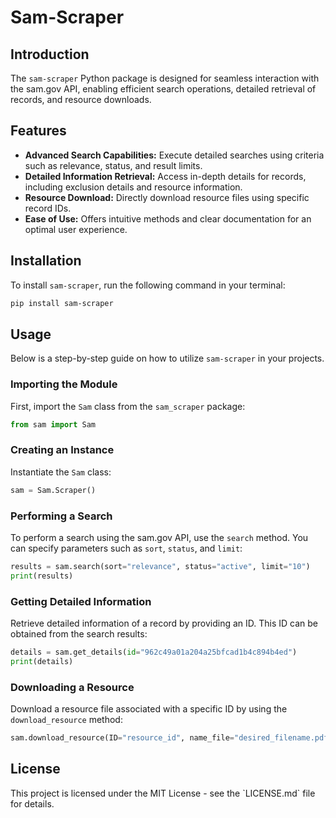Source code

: # Sam-Scraper

## Introduction

The `sam-scraper` Python package is designed for seamless interaction with the sam.gov API, enabling efficient search operations, detailed retrieval of records, and resource downloads.

## Features

- **Advanced Search Capabilities:** Execute detailed searches using criteria such as relevance, status, and result limits.
- **Detailed Information Retrieval:** Access in-depth details for records, including exclusion details and resource information.
- **Resource Download:** Directly download resource files using specific record IDs.
- **Ease of Use:** Offers intuitive methods and clear documentation for an optimal user experience.

## Installation

To install `sam-scraper`, run the following command in your terminal:

```bash
pip install sam-scraper
```

## Usage

Below is a step-by-step guide on how to utilize `sam-scraper` in your projects.

### Importing the Module

First, import the `Sam` class from the `sam_scraper` package:

```python
from sam import Sam
```

### Creating an Instance

Instantiate the `Sam` class:

```python
sam = Sam.Scraper()
```

### Performing a Search

To perform a search using the sam.gov API, use the `search` method. You can specify parameters such as `sort`, `status`, and `limit`:

```python
results = sam.search(sort="relevance", status="active", limit="10")
print(results)
```

### Getting Detailed Information

Retrieve detailed information of a record by providing an ID. This ID can be obtained from the search results:

```python
details = sam.get_details(id="962c49a01a204a25bfcad1b4c894b4ed")
print(details)
```

### Downloading a Resource

Download a resource file associated with a specific ID by using the `download_resource` method:

```python
sam.download_resource(ID="resource_id", name_file="desired_filename.pdf")
```

## License

This project is licensed under the MIT License - see the \`LICENSE.md\` file for details.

• **What you will do**:
From the records, copy every line that has the string "status" in it.

• **Solution to the problem**:
- **Advanced Search Capabilities:** Execute detailed searches using criteria such as relevance, status, and result limits.
To perform a search using the sam.gov API, use the `search` method. You can specify parameters such as `sort`, `status`, and `limit`:
results = sam.search(sort="relevance", status="active", limit="10")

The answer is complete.